Bapak Pedagang Kolak Pisang:
Iya.

Presiden RI:
Bapak di-swab diapain? Diambil apanya?

Bapak Pedagang Kolak Pisang:
Kemarin, saya…”Aduh gimana…,” terasa gitu nusuknya di hidung. Ini karena ada jahitan di mata.

Presiden RI:
Hmm, oh.

Bapak Pedagang Kolak Pisang:
Kena urat syaraf. Matanya dijahit 18 jahitan. Kena tabrakan.

Presiden RI:
Oh, oke. Nggih, terima kasih. Terima kasih.

Bapak Pedagang Kolak Pisang:
Wassalamu’alaikum Warahmatullahi Wabarakatuh.

Presiden RI:
Wa’alaikumsalaam Warahmatullahi Wabarakatuh.

Ya, situasinya saya kira sama, saya tahu semuanya sama. Sekali lagi yang gede mengalami hal yang sama, yang tengah mengalami hal yang sama, yang kecil mengalami hal yang sama. Ini memang sebuah pandemi besar, seluruh dunia mengalami. Negara-negara yang maju pun juga tidak luput dan justru lebih parah dari kita, juga mengalami ekonominya jatuh, mereka juga sama, jatuh. Tapi ya itu, saya masih semangat karena Bapak/ibu juga semangat semuanya, nggih.
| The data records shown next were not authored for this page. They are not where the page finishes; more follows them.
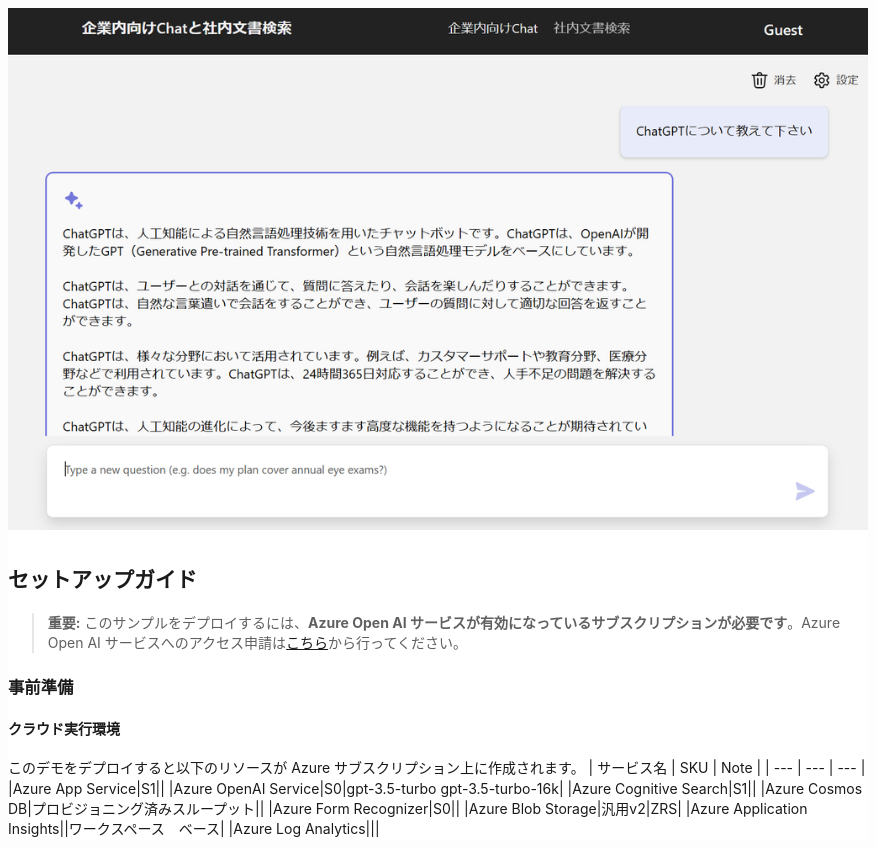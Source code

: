 ![Chat screen](assets/chatscreen.png)

## セットアップガイド

> **重要:** このサンプルをデプロイするには、**Azure Open AI サービスが有効になっているサブスクリプションが必要です**。Azure Open AI サービスへのアクセス申請は[こちら](https://aka.ms/oaiapply)から行ってください。

### 事前準備

#### クラウド実行環境
このデモをデプロイすると以下のリソースが Azure サブスクリプション上に作成されます。
| サービス名 | SKU | Note |
| --- | --- | --- |
|Azure App Service|S1||
|Azure OpenAI Service|S0|gpt-3.5-turbo gpt-3.5-turbo-16k|
|Azure Cognitive Search|S1||
|Azure Cosmos DB|プロビジョニング済みスループット||
|Azure Form Recognizer|S0||
|Azure Blob Storage|汎用v2|ZRS|
|Azure Application Insights||ワークスペース　ベース|
|Azure Log Analytics|||
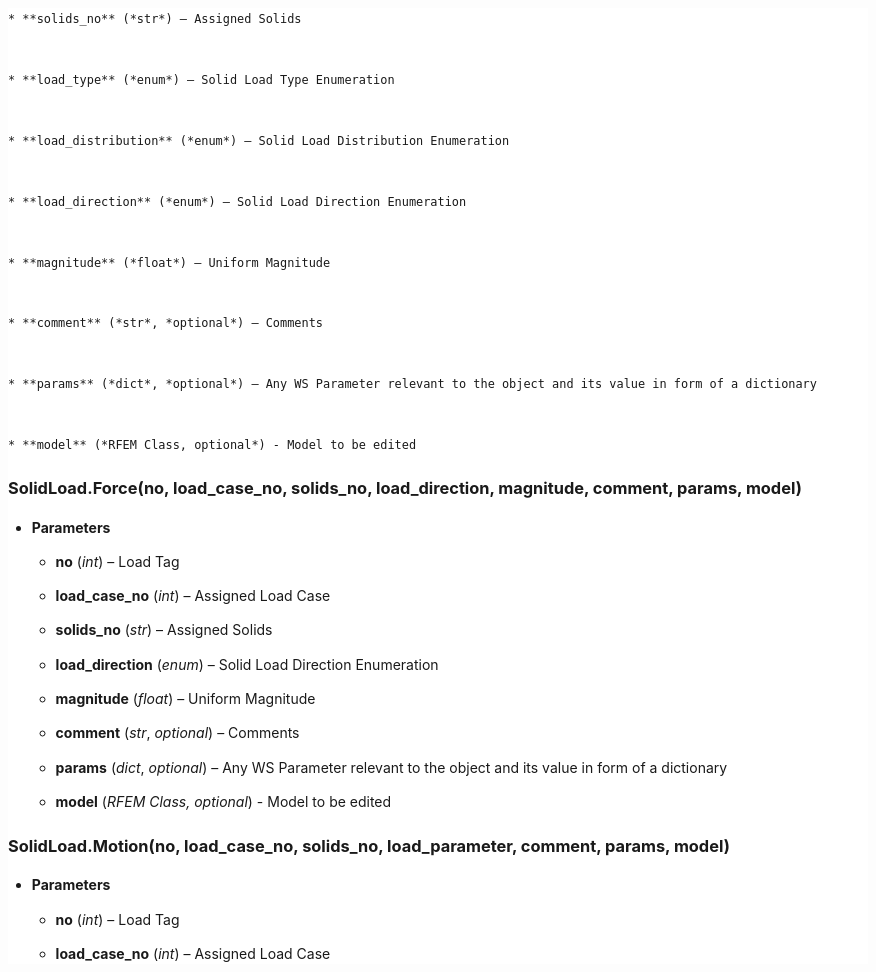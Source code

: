 
    * **solids_no** (*str*) – Assigned Solids


    * **load_type** (*enum*) – Solid Load Type Enumeration


    * **load_distribution** (*enum*) – Solid Load Distribution Enumeration


    * **load_direction** (*enum*) – Solid Load Direction Enumeration


    * **magnitude** (*float*) – Uniform Magnitude


    * **comment** (*str*, *optional*) – Comments


    * **params** (*dict*, *optional*) – Any WS Parameter relevant to the object and its value in form of a dictionary


    * **model** (*RFEM Class, optional*) - Model to be edited



### SolidLoad.Force(no, load_case_no, solids_no, load_direction, magnitude, comment, params, model)

* **Parameters**

    
    * **no** (*int*) – Load Tag


    * **load_case_no** (*int*) – Assigned Load Case


    * **solids_no** (*str*) – Assigned Solids


    * **load_direction** (*enum*) – Solid Load Direction Enumeration


    * **magnitude** (*float*) – Uniform Magnitude


    * **comment** (*str*, *optional*) – Comments


    * **params** (*dict*, *optional*) – Any WS Parameter relevant to the object and its value in form of a dictionary


    * **model** (*RFEM Class, optional*) - Model to be edited



### SolidLoad.Motion(no, load_case_no, solids_no, load_parameter, comment, params, model)

* **Parameters**

    
    * **no** (*int*) – Load Tag


    * **load_case_no** (*int*) – Assigned Load Case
Saya rasa itu yang bisa saya sampaikan pada kesempatan yang baik ini. Sekali lagi, terima kasih atas kehadiran bapak/Ibu semuanya. Saya berdoa semoga bantuan modal kerja ini bisa membantu Bapak/Ibu semuanya untuk terus bertahan dalam masa pandemi ini. Saya tutup.

Terima kasih.

Wassalamu’alaikum Warahmatullahi Wabarakatuh.